There is a failure of leadership to advocate for core Republican values of
limited government, open and accountable government, government for the people and not for private gain. "no bid" contracts are an anchor destroying the party.

Let's start with Montco Chair Ken Davis and his patron Bob Asher. This slide has been occuring for years and voters are moving to independent, evidencing disgust
with incumbents of both parties. The Ds are not winning the Rs are losing because of things like Ken Davis' $300,000 no bid, no benefit, no work fee, welfare for the rich. Ken Davis is a Welfare King and does not deserve to lead the party and yet....where is the movement to oust him. Jon Fox, Robert
Griffith, Joanne Ayer and others in ATRO leadership are failing to petition Ken Davis to resign. What Republican, other than Bob Sklaroff and I, have spoken out about this? Publicly, only to be denigrated. and, as a result, Montgomery County
will be turned over to collectivivists who will increase scope of government,increase spending and increase taxes. each tax diminishes personal opportunity
and deprives individual of opportunities to spend his or her money in way he or
she thinks best.

The inside vote on Xpand contract, and the inside votes on other 'no bid' contracts have evidenced the Montco Republican party's lack of interest in ideas. This illustrative of other problems in Montco and I think Eric Kretschman
may be doing the party a favor by listing all the no bid contracts and the payees on the Montco Controller's web page.

The choice of the very flawed Jim Matthews was Asher's doing. Matthews contributed $5000 to Asher in the weeks before the March 15th endorsement and it is easy to infer that Matthews wanted Asher to support his candidacy even though
Matthews had voted for the Davis $300,000 no bid no benefit no work fee, had voted for 38% increase in his own salary, had voted for and given information to no bid provider because Mark Schweiker called him. see attached petition with detailed references to e-mails.

Ken Davis must go if Montco Republicans are to revitalize. In fact, probably, all of present Montco Republican leadership, including and, in particular,
Abington Rockledge leadership must be replaced with practical idealists who
understand the power of compelling idea of Limited Government, Pro Growth, Economic Freedom, personal autonomy and individual initiative. There is a difference between Freedom and Slavery and dependence on government enervates and diminishes personal autonomy, personal freedom. Taking what an individual owns deprives that individual of personal choice and opportunity. Recovering the
lost opportunities of which taxation deprives the individual has to be a core
value.

It is a disgrace that the Republican leadership have not talked about this. the
party of Lincoln and Reagan; the party of freedom and free markets. the party of the taxpayer; the party of the individual. the party that creates and innovates,
innovative and inventive businesses that create jobs that produce the goods and provide the services people want and need and willingly and volunatarily pay for
with money they earned and create the revenues for government to provide services it needs to provide.

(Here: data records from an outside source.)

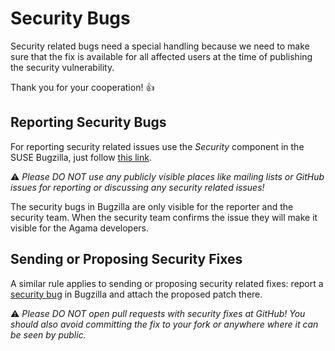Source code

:# Security Bugs

Security related bugs need a special handling because we need to make sure that the fix is available
for all affected users at the time of publishing the security vulnerability.

Thank you for your cooperation! :+1:

## Reporting Security Bugs

For reporting security related issues use the *Security* component in the SUSE
Bugzilla, just follow [this link](
https://bugzilla.suse.com/enter_bug.cgi?format=guided&product=alp&component=Security).

:warning: *Please DO NOT use any publicly visible places like mailing lists
or GitHub issues for reporting or discussing any security related issues!*

The security bugs in Bugzilla are only visible for the reporter and the security
team. When the security team confirms the issue they will make it visible for
the Agama developers.

## Sending or Proposing Security Fixes

A similar rule applies to sending or proposing security related fixes: report a
[security bug](
https://bugzilla.suse.com/enter_bug.cgi?format=guided&product=alp&component=Security)
in Bugzilla and attach the proposed patch there.

:warning: *Please DO NOT open pull requests with security fixes at GitHub!
You should also avoid committing the fix to your fork or anywhere where it
can be seen by public.*
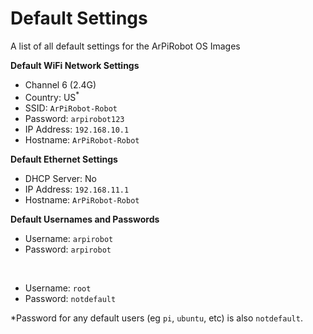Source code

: # Default Settings

A list of all default settings for the ArPiRobot OS Images

**Default WiFi Network Settings**

- Channel 6 (2.4G)
- Country: US<sup>&ast;</sup>
- SSID: `ArPiRobot-Robot`
- Password: `arpirobot123`
- IP Address: `192.168.10.1`
- Hostname: `ArPiRobot-Robot`

**Default Ethernet Settings**

- DHCP Server: No
- IP Address: `192.168.11.1`
- Hostname: `ArPiRobot-Robot`


**Default Usernames and Passwords**

- Username: `arpirobot`
- Password: `arpirobot`

<br />

- Username: `root`
- Password: `notdefault`

*Password for any default users (eg `pi`, `ubuntu`, etc) is also `notdefault`.
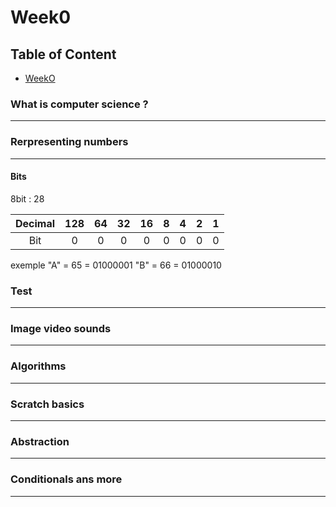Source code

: 
# Week0

## Table of Content

- [WeekO](https://cs50.harvard.edu/x/2022/notes/0/)


### What is computer science ?

---

### Rerpresenting numbers

---

#### Bits

8bit : 28

| Decimal | 128 | 64 | 32 | 16 | 8 | 4 | 2 | 1 | 
| :--: | :-: | :-: | :-: | :-: | :-: | :-: | :-: | :-: |
| Bit | 0 | 0 | 0 | 0 | 0 | 0 | 0 | 0 | 

 exemple 
 "A" = 65 = 01000001
 "B" = 66 = 01000010


### Test

---

### Image video sounds

---

### Algorithms

---

### Scratch basics

---

### Abstraction

---

### Conditionals ans more 

---


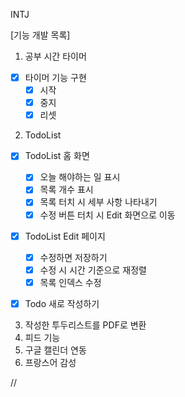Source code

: INTJ

[기능 개발 목록]

1. 공부 시간 타이머

- [x] 타이머 기능 구현
  - [x] 시작
  - [x] 중지
  - [x] 리셋

2. TodoList

- [x] TodoList 홈 화면

  - [x] 오늘 해야하는 일 표시
  - [x] 목록 개수 표시
  - [x] 목록 터치 시 세부 사항 나타내기
  - [x] 수정 버튼 터치 시 Edit 화면으로 이동

- [x] TodoList Edit 페이지

  - [x] 수정하면 저장하기
  - [x] 수정 시 시간 기준으로 재정렬
  - [x] 목록 인덱스 수정

- [x] Todo 새로 작성하기

3. 작성한 투두리스트를 PDF로 변환
4. 피드 기능
5. 구글 캘린더 연동
6. 프랑스어 감성 

//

Throughout the ages, the few have ruled the many; America is the exception
relying on the "wisdom of crowds", the stock market model, government of the
people, by the people and for the people. Not a government of elite experts and
concentrated political and economic power; not arrogance but service.

4life said...

How do you gain momentum? Why did 4k people leave the party instead of ousting the corrupt? what does the viable solution look like? Does the party have a leader who can rise up and take over as chairperson?